Hadiahnya ia gunakan untuk kebutuhan adik-adiknya. Salwa, yang kini kuliah
dengan beasiswa seadanya, dan Rafi, adik bungsu yang masih SMP dan harus
berjalan ke sekolah. Tak satu pun ia
gunakan untuk dirinya sendiri. Bahkan sepasang sepatu yang ia kenakan untuk
mengajar, sudah tiga kali ia jahit sendiri.
Maka ketika sayembara
nasional khat dibuka, Hasan menyimpan tanggalnya di dalam doa. Hadiahnya besar:
sepuluh juta rupiah. Ia menghitung cepat: satu laptop untuk Salwa yang kini
harus menulis makalah dengan menyewa laptop di warnet, satu sepeda untuk Rafi
yang mulai kelelahan menempuh jarak antar kampung, dan satu mukena untuk
bapaknya, sebagai bentuk terima kasih yang tak pernah cukup. Mukena ibunya
sekarang bolong di pinggir dan renda-rendanya menguning seperti kenangan masa
muda.
Ia mulai
berlatih. Malam-malamnya diisi oleh suara pena bambu yang menggesek kertas,
samar-samar berteman dengan nyanyian jangkrik. Tema lomba adalah ayat dari
surah Al-Hujurat: "Inna akramakum ‘indallahi atqakum" Sungguh,
yang paling mulia di antara kalian di sisi Allah adalah yang paling bertakwa.

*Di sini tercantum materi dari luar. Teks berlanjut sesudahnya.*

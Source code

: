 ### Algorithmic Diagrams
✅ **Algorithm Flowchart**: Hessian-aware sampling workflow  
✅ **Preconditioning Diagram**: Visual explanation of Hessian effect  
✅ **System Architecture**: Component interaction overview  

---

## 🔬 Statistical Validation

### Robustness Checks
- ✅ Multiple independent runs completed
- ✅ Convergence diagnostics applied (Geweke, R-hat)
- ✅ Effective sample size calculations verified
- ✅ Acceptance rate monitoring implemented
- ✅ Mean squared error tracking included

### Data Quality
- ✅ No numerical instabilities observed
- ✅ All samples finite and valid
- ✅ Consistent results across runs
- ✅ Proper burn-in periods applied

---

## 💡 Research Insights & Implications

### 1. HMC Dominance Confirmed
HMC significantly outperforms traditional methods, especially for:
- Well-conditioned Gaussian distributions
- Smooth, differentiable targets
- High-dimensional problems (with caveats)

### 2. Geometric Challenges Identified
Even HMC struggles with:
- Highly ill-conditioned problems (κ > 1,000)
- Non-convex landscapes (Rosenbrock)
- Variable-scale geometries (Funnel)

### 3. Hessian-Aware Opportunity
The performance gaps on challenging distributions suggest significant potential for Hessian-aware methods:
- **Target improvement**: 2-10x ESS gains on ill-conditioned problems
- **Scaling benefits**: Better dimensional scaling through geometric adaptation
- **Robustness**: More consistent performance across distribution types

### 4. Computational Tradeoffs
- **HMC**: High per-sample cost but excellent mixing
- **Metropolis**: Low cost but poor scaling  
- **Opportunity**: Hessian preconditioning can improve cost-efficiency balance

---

Hasan menuliskannya berkali-kali, sampai huruf-huruf itu tak sekadar indah,
tapi hidup. Setiap lengkung kaf ia bayangkan sebagai pundak yang memikul
dunia. Setiap alif ia tegakkan seperti tulang rusuk yang tak mau dibengkokkan
oleh ketidakadilan.
Hari lomba
tiba. Hasan berangkat naik truk pengangkut sayur ke kota kabupaten. Ia membawa
satu gulungan karya, satu pena, dan satu tekad. Di lokasi, peserta datang
dengan perlengkapan mahal: pena Jepang, tinta Prancis, dan bahkan pelatih
pribadi. Hasan hanya membawa satu bambu tua, tinta buatan sendiri, dan sehelai
senyum yang disulam dari harap.
Ia mengerjakan
dengan hati. Tangannya gemetar, bukan karena takut kalah, tapi karena ingat
Salwa, Rafi, dan ibu di rumah. Ia ingin membalas cinta mereka dengan cara yang
ia tahu: ketekunan.
Sore harinya,
pengumuman juara disiarkan. Juara satu bukan Hasan. Bahkan namanya tak masuk
tiga besar. Ia terdiam. Bukan karena kaget, tapi karena tahu, manusia memang
tidak adil, bahkan untuk yang paling tulus sekalipun.
Dari kejauhan, ia mendengar dua panitia berbincang, mungkin mengira
tak ada yang mendengar.
“Anaknya pejabat itu ya, yang juara satu?”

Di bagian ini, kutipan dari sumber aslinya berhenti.